_What you need to do_:
In the records below, begin at the line that has "Magazine.* Feb 2017." and stop after the line that has "Serving*. Dec 2016."; quote those lines verbatim and nothing more.

_Dataset records_:
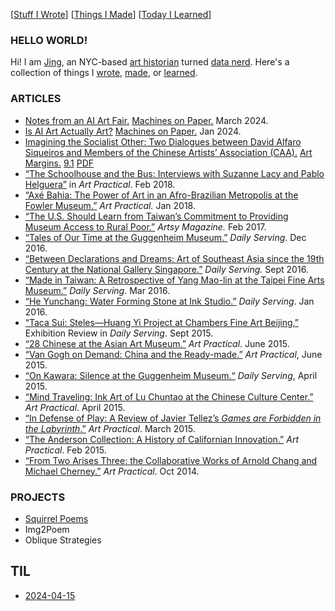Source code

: [[Stuff I Wrote](./#articles)] [[Things I Made](./#projects)] [[Today I Learned](./#til)]

### HELLO WORLD!

Hi! I am [Jing](https://www.linkedin.com/in/jingcao1/), an NYC-based [art historian](https://archive-it.org/home/ArtPractical) turned [data nerd](https://opendata.cityofnewyork.us/how-to/#apidocumentation). Here's a collection of things I [wrote](#articles), [made](#projects), or [learned](#til). 


### ARTICLES

- [Notes from an AI Art Fair.](https://www.machinesonpaper.com/notes-from-paris-deeep-ai-art-fair-review/) [Machines on Paper.](https://www.machinesonpaper.com/) March 2024.
- [Is AI Art Actually Art?](https://www.machinesonpaper.com/is-ai-art-actually-art/) [Machines on Paper.](https://www.machinesonpaper.com/) Jan 2024.
- [Imagining the Socialist Other: Two Dialogues between David Alfaro Siqueiros and Members of the Chinese Artists’ Association (CAA).](https://direct.mit.edu/artm/article/9/1/92/18111/A-Conversation-between-Chinese-Artists-and-Mexican) [Art Margins.](https://artmargins.com/) [9.1](https://artmargins.com/category/print/volume-9-issue-1/) [PDF](https://watermark.silverchair.com/artm_a_00257.pdf?token=AQECAHi208BE49Ooan9kkhW_Ercy7Dm3ZL_9Cf3qfKAc485ysgAAAzcwggMzBgkqhkiG9w0BBwagggMkMIIDIAIBADCCAxkGCSqGSIb3DQEHATAeBglghkgBZQMEAS4wEQQMRMXPqwjhiAIXX8sBAgEQgIIC6l_YpCnhvMWTzKSHbuQkkLZL-zSYO76ez-rDCQqi6K76CZMG-KQEUq2N6ptOTEaxjpqavSA3rkaSftJXk_jKzlTkgww5dhQdma43YWNdzyqeZM2FOGEKk-MalcCgc2ct6ELsPnA5CtFnoMq5C9wkTYcZ0h0UKDv4fQTJAiehAcQY1ESo7CRiXk80UIjST44chcPDTZNvarn01wPCL3UCVYUH6DLUHdGWFfVEWJnwV77ND8Z5FbjdojBNrKGk0hlZGDsceiGPWxEP8oD_idozdn_2zC2PouJfIA_UvGvhw4H-Xxh6UUDQqdql1zJ_XLgOtyrRYouzmG-BjMSOR_J3erJvqU_rUpNHYBwi9toT9pdwTaYN5i_-RxHn73XKqIcxcJXxlMlyYzGV72MIQA8XzeLxCG7f6lxGyY9576R5DRw-J9QIaXs-pOTTrE7Rz5UpzZVK8pRxiXps0cdIX6D-otTHhh44acQmnbko9v6TqIUjBrL5zhXnPtVGMwfDJrgFehsiACSfAH7QuzRMnC-d4sFbUPLN1TSUXBunDGqyHXxSemp4V2YNQgmCj-TkHtR4e4Hr70umL3ysS05ho2W3eZhG76NvAqJZOWUHk0bvp05qi9LvqOH-_tFFL1o1oPuaS3HBk9LDRu6v41xCxjpca-tARJK0RQ5OtKeiw4pF4utInwWbqVH1qodBnA2yWSRrV0OLi8CRpI6tfkuKM4fhlO6aJu0KQHXnQVQseAPq0nbvsHoTOYzmnYvEqWG7eOcg8W8HjVmQe7hh7D3HhAMKj_5DYWprnhn7y0FIaswsVGghzKQ9kNgnuIpX_g3fyzPbqzQc-KOfUXu2NL-l1iAq7vzqAoJgE-04MLAy19p1Kw8BYIhEBpI16ZuiIY4N6cYASIA8WMbmjTDAdXCGwfSeWeC_p05fe7FQFs60IBrBNDGrnhchHs2D_OEhxAoRmsQYRLjpUbXjLAqGkJqzgSvf_bGSWrK7k6EEj93R)
- [“The Schoolhouse and the Bus: Interviews with Suzanne Lacy and Pablo Helguera”](/archive/schoolhouse-bus) in *Art Practical*. Feb 2018.
- [“Axé Bahia: The Power of Art in an Afro-Brazilian Metropolis at the Fowler Museum.”](/archive/axe-bahia) *Art Practical.* Jan 2018.
- [“The U.S. Should Learn from Taiwan’s Commitment to Providing Museum Access to Rural Poor.”](https://www.artsy.net/article/artsy-editorial-learn-taiwans-commitment-providing-museum-access-rural-poor) *Artsy Magazine.* Feb 2017.
- [“Tales of Our Time at the Guggenheim Museum.”](/archive/guggenheim-tales) *Daily Serving*. Dec 2016.
- [“Between Declarations and Dreams: Art of Southeast Asia since the 19th Century at the National Gallery Singapore.”](/archive/national-gallery-singapore) *Daily Serving.* Sept 2016.
- [“Made in Taiwan: A Retrospective of Yang Mao-lin at the Taipei Fine Arts Museum.”](/archive/made-in-taiwan) *Daily Serving*. Mar 2016.
- [“He Yunchang: Water Forming Stone at Ink Studio.”](/archive/he-ink-stone) *Daily Serving*. Jan 2016.
- [“Taca Sui: Steles—Huang Yi Project at Chambers Fine Art Beijing,”](/archive/taca-sui) Exhibition Review in *Daily Serving*. Sept 2015.
- [“28 Chinese at the Asian Art Museum.”](/archive/28-chinese) *Art Practical*. June 2015.
- [“Van Gogh on Demand: China and the Ready-made.”](/archive/van-gogh-china) *Art Practical*, June 2015.
- [“On Kawara: Silence at the Guggenheim Museum.“](/archive/on-kawara) *Daily Serving*, April 2015.
- [“Mind Traveling: Ink Art of Lu Chuntao at the Chinese Culture Center.”](/archive/lu-mind-traveling) *Art Practical*. April 2015.
- [“In Defense of Play: A Review of Javier Tellez’s *Games are Forbidden in the Labyrinth*.”](/archive/tellez-games) *Art Practical*. March 2015.
- [“The Anderson Collection: A History of Californian Innovation.”](/archive/anderson) *Art Practical*. Feb 2015.
- [“From Two Arises Three: the Collaborative Works of Arnold Chang and Michael Cherney.”](/archive/chang-cherney) *Art Practical*. Oct 2014.

### PROJECTS
- [Squirrel Poems](https://peoplemakeculture.github.io/squirrel-poems/) 
- Img2Poem
- Oblique Strategies

## TIL
- [2024-04-15](TIL/2024-04-15.md)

_Written reply_:
- [“The U.S. Should Learn from Taiwan’s Commitment to Providing Museum Access to Rural Poor.”](https://www.artsy.net/article/artsy-editorial-learn-taiwans-commitment-providing-museum-access-rural-poor) *Artsy Magazine.* Feb 2017.
- [“Tales of Our Time at the Guggenheim Museum.”](/archive/guggenheim-tales) *Daily Serving*. Dec 2016.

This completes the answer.